Task details
Could you copy every entry exactly, with nothing changed?

Provided records
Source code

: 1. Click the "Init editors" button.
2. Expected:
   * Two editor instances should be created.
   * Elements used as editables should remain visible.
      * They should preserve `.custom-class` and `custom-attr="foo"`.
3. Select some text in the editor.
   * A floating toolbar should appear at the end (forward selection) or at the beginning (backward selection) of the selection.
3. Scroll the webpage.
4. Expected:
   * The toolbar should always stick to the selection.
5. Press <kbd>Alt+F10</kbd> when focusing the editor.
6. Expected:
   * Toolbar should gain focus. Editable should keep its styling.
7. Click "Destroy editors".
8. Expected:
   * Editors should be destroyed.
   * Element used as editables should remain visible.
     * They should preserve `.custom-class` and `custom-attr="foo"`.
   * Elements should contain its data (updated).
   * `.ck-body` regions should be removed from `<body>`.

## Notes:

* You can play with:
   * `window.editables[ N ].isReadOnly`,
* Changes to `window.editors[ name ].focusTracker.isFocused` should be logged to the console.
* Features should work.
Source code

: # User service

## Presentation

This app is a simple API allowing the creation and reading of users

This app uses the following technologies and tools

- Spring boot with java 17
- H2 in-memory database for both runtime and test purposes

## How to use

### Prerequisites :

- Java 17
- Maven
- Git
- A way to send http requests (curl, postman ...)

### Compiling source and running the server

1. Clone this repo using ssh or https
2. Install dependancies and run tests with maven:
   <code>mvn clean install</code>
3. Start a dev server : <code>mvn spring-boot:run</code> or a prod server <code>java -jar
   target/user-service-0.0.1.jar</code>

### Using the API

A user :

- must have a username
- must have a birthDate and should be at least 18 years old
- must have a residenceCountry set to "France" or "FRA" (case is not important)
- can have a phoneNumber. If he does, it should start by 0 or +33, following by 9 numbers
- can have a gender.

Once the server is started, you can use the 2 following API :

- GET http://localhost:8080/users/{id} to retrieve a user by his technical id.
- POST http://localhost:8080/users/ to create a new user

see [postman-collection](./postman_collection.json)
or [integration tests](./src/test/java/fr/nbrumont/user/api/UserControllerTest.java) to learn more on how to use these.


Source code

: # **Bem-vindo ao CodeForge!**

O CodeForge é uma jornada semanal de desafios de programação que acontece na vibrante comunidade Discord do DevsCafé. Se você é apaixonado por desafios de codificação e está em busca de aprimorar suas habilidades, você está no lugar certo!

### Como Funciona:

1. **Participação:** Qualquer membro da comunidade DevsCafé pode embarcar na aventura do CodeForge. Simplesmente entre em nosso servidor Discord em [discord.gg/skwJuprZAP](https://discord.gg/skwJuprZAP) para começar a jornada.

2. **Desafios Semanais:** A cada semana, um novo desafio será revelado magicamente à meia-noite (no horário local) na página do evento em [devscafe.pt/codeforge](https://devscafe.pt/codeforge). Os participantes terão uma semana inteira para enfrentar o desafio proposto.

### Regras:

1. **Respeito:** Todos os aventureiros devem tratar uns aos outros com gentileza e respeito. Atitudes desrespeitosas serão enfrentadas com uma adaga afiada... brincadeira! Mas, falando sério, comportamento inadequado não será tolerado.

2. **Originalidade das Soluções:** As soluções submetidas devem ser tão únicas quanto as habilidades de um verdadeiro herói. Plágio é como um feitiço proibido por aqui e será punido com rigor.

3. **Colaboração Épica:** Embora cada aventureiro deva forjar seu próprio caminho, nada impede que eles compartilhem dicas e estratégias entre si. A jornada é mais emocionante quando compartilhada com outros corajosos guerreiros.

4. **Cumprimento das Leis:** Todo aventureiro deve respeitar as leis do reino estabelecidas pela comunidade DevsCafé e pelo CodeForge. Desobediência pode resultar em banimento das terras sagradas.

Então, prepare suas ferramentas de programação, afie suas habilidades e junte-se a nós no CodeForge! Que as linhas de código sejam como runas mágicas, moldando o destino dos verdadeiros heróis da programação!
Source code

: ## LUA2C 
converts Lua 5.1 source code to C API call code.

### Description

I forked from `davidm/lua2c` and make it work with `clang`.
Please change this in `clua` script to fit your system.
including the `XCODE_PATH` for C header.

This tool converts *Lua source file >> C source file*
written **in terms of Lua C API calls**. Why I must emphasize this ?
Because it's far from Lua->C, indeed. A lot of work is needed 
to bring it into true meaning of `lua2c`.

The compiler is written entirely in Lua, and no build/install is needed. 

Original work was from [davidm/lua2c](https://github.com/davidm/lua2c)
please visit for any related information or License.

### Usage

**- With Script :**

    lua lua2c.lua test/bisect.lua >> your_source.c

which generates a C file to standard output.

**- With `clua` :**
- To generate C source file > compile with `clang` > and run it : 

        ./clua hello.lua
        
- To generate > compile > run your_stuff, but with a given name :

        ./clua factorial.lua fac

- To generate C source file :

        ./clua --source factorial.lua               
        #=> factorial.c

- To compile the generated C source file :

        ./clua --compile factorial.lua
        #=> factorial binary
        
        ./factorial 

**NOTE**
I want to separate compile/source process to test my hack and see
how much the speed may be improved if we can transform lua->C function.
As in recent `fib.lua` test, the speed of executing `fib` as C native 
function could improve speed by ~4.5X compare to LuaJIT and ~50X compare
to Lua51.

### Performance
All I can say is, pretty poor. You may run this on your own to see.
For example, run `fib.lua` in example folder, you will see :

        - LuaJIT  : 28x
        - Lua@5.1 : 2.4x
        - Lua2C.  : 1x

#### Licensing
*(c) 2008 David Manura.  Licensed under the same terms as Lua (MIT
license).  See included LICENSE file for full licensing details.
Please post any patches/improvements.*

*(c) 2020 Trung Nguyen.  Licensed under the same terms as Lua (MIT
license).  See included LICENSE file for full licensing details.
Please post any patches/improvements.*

Exercise answer
Source code

: 1. Click the "Init editors" button.
2. Expected:
   * Two editor instances should be created.
   * Elements used as editables should remain visible.
      * They should preserve `.custom-class` and `custom-attr="foo"`.
3. Select some text in the editor.
   * A floating toolbar should appear at the end (forward selection) or at the beginning (backward selection) of the selection.
3. Scroll the webpage.
4. Expected:
   * The toolbar should always stick to the selection.
5. Press <kbd>Alt+F10</kbd> when focusing the editor.
6. Expected:
   * Toolbar should gain focus. Editable should keep its styling.
7. Click "Destroy editors".
8. Expected:
   * Editors should be destroyed.
   * Element used as editables should remain visible.
     * They should preserve `.custom-class` and `custom-attr="foo"`.
   * Elements should contain its data (updated).
   * `.ck-body` regions should be removed from `<body>`.

## Notes:

* You can play with:
   * `window.editables[ N ].isReadOnly`,
* Changes to `window.editors[ name ].focusTracker.isFocused` should be logged to the console.
* Features should work.
Source code

: # User service

## Presentation

This app is a simple API allowing the creation and reading of users

This app uses the following technologies and tools

- Spring boot with java 17
- H2 in-memory database for both runtime and test purposes

## How to use

### Prerequisites :

- Java 17
- Maven
- Git
- A way to send http requests (curl, postman ...)

### Compiling source and running the server

1. Clone this repo using ssh or https
2. Install dependancies and run tests with maven:
   <code>mvn clean install</code>
3. Start a dev server : <code>mvn spring-boot:run</code> or a prod server <code>java -jar
   target/user-service-0.0.1.jar</code>

### Using the API

A user :

- must have a username
- must have a birthDate and should be at least 18 years old
- must have a residenceCountry set to "France" or "FRA" (case is not important)
- can have a phoneNumber. If he does, it should start by 0 or +33, following by 9 numbers
- can have a gender.

Once the server is started, you can use the 2 following API :

- GET http://localhost:8080/users/{id} to retrieve a user by his technical id.
- POST http://localhost:8080/users/ to create a new user

see [postman-collection](./postman_collection.json)
or [integration tests](./src/test/java/fr/nbrumont/user/api/UserControllerTest.java) to learn more on how to use these.


Source code

: # **Bem-vindo ao CodeForge!**

O CodeForge é uma jornada semanal de desafios de programação que acontece na vibrante comunidade Discord do DevsCafé. Se você é apaixonado por desafios de codificação e está em busca de aprimorar suas habilidades, você está no lugar certo!

### Como Funciona:

1. **Participação:** Qualquer membro da comunidade DevsCafé pode embarcar na aventura do CodeForge. Simplesmente entre em nosso servidor Discord em [discord.gg/skwJuprZAP](https://discord.gg/skwJuprZAP) para começar a jornada.

2. **Desafios Semanais:** A cada semana, um novo desafio será revelado magicamente à meia-noite (no horário local) na página do evento em [devscafe.pt/codeforge](https://devscafe.pt/codeforge). Os participantes terão uma semana inteira para enfrentar o desafio proposto.

### Regras:

1. **Respeito:** Todos os aventureiros devem tratar uns aos outros com gentileza e respeito. Atitudes desrespeitosas serão enfrentadas com uma adaga afiada... brincadeira! Mas, falando sério, comportamento inadequado não será tolerado.

2. **Originalidade das Soluções:** As soluções submetidas devem ser tão únicas quanto as habilidades de um verdadeiro herói. Plágio é como um feitiço proibido por aqui e será punido com rigor.

3. **Colaboração Épica:** Embora cada aventureiro deva forjar seu próprio caminho, nada impede que eles compartilhem dicas e estratégias entre si. A jornada é mais emocionante quando compartilhada com outros corajosos guerreiros.

4. **Cumprimento das Leis:** Todo aventureiro deve respeitar as leis do reino estabelecidas pela comunidade DevsCafé e pelo CodeForge. Desobediência pode resultar em banimento das terras sagradas.

Então, prepare suas ferramentas de programação, afie suas habilidades e junte-se a nós no CodeForge! Que as linhas de código sejam como runas mágicas, moldando o destino dos verdadeiros heróis da programação!
Source code

: ## LUA2C 
converts Lua 5.1 source code to C API call code.

### Description

I forked from `davidm/lua2c` and make it work with `clang`.
Please change this in `clua` script to fit your system.
including the `XCODE_PATH` for C header.

This tool converts *Lua source file >> C source file*
written **in terms of Lua C API calls**. Why I must emphasize this ?
Because it's far from Lua->C, indeed. A lot of work is needed 
to bring it into true meaning of `lua2c`.

The compiler is written entirely in Lua, and no build/install is needed. 

Original work was from [davidm/lua2c](https://github.com/davidm/lua2c)
please visit for any related information or License.

### Usage

**- With Script :**

    lua lua2c.lua test/bisect.lua >> your_source.c

which generates a C file to standard output.

**- With `clua` :**
- To generate C source file > compile with `clang` > and run it : 

        ./clua hello.lua
        
- To generate > compile > run your_stuff, but with a given name :

        ./clua factorial.lua fac

- To generate C source file :

        ./clua --source factorial.lua               
        #=> factorial.c

- To compile the generated C source file :

        ./clua --compile factorial.lua
        #=> factorial binary
        
        ./factorial 

**NOTE**
I want to separate compile/source process to test my hack and see
how much the speed may be improved if we can transform lua->C function.
As in recent `fib.lua` test, the speed of executing `fib` as C native 
function could improve speed by ~4.5X compare to LuaJIT and ~50X compare
to Lua51.

### Performance
All I can say is, pretty poor. You may run this on your own to see.
For example, run `fib.lua` in example folder, you will see :

        - LuaJIT  : 28x
        - Lua@5.1 : 2.4x
        - Lua2C.  : 1x

#### Licensing
*(c) 2008 David Manura.  Licensed under the same terms as Lua (MIT
license).  See included LICENSE file for full licensing details.
Please post any patches/improvements.*

*(c) 2020 Trung Nguyen.  Licensed under the same terms as Lua (MIT
license).  See included LICENSE file for full licensing details.
Please post any patches/improvements.*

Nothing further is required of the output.